Damn, those crafty Jesuits, messing with the metanarrative of Papal oppression against free thought!
Article 8 of the
Lateran Treaty:
"Considering the person of the Supreme Pontiff to be sacred and
inviolable, Italy declares any attempt against His person or any
incitement to commit such attempt to be punishable by the same penalties
as all similar attempts and incitements to commit the same against the
person of the King.
"All offences or public insults committed within Italian territory
against the person of the Supreme Pontiff, whether by means of speeches,
acts, or writings, shall be punished in the same manner as offences and
insults against the person of the King."
Apparently, now that Italy is a Republic, the same principle has been applied to the President of Italy as to the King. In other words, the President of Italy doesn't get to have *greater* protection against assassination, libel, and other assaults and insults than the Pope.
If this comedian chick can legitimately be prosecuted for talking about the Italian President being in Hell, then she can be prosecuted for saying something similary about the Pope.
A key planted axiom - that it is a crime under Italian law to talk about the President of Italy being in Hell.

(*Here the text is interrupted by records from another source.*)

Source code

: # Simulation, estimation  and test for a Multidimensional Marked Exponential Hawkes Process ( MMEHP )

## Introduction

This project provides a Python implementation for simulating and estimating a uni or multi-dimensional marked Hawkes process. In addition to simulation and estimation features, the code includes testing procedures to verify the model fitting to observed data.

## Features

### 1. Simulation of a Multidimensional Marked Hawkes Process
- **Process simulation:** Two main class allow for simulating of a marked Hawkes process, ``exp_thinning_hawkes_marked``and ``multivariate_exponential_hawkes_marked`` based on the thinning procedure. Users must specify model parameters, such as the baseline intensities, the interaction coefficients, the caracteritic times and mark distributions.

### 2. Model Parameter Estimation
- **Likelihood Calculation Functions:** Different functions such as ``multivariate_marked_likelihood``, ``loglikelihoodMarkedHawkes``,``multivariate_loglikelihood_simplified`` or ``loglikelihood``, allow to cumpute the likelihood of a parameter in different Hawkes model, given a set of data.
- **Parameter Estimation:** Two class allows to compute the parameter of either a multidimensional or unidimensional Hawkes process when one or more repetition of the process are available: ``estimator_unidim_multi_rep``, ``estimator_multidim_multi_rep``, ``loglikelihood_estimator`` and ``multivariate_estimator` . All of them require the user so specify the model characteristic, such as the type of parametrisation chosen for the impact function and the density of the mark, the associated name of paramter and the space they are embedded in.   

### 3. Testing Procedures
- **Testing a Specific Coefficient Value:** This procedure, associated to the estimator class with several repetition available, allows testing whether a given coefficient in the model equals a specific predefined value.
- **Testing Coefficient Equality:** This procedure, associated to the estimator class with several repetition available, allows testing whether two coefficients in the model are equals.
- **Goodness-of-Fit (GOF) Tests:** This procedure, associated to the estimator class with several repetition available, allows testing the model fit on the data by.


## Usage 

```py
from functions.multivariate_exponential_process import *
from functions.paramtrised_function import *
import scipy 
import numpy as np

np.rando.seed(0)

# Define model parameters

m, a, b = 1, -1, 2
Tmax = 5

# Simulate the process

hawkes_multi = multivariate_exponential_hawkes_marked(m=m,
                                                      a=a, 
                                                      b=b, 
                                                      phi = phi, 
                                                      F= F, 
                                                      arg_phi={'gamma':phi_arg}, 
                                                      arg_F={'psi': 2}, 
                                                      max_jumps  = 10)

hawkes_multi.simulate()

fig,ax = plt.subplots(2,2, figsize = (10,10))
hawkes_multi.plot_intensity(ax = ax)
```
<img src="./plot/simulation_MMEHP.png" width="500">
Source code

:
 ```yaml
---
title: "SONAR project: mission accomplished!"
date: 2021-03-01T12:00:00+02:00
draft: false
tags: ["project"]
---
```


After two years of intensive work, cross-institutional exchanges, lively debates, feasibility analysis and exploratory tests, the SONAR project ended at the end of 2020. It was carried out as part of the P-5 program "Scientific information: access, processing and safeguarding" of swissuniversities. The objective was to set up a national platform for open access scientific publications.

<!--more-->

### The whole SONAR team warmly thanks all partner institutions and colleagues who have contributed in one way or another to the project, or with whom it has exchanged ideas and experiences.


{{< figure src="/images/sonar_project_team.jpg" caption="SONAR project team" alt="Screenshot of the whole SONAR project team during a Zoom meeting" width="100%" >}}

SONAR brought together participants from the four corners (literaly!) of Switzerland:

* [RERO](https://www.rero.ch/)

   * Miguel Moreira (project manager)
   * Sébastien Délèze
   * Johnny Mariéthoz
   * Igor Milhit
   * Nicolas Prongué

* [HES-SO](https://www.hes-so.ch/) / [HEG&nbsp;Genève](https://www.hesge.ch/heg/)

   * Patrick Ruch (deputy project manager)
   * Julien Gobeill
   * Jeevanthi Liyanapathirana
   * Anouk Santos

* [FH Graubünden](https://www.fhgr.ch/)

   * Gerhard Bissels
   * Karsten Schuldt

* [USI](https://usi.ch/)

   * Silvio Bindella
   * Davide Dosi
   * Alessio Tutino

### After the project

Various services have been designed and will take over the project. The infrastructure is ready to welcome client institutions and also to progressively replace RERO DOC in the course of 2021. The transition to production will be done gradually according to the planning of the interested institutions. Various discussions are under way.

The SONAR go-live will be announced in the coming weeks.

I don't see how this could be a crime, but if it it, it's not a church/state problem, but a problem of the state taking itself too seriously.
Blaming the Pope for having the same protection as the Italian President is absurd.
Does this alleged comedian actually want to claim that she can legitimately be sent to prison for insulting the President of Italy, so long as she leaves the Pope alone?
No, both officials should have the same protection - which in this case should mean *no* protection.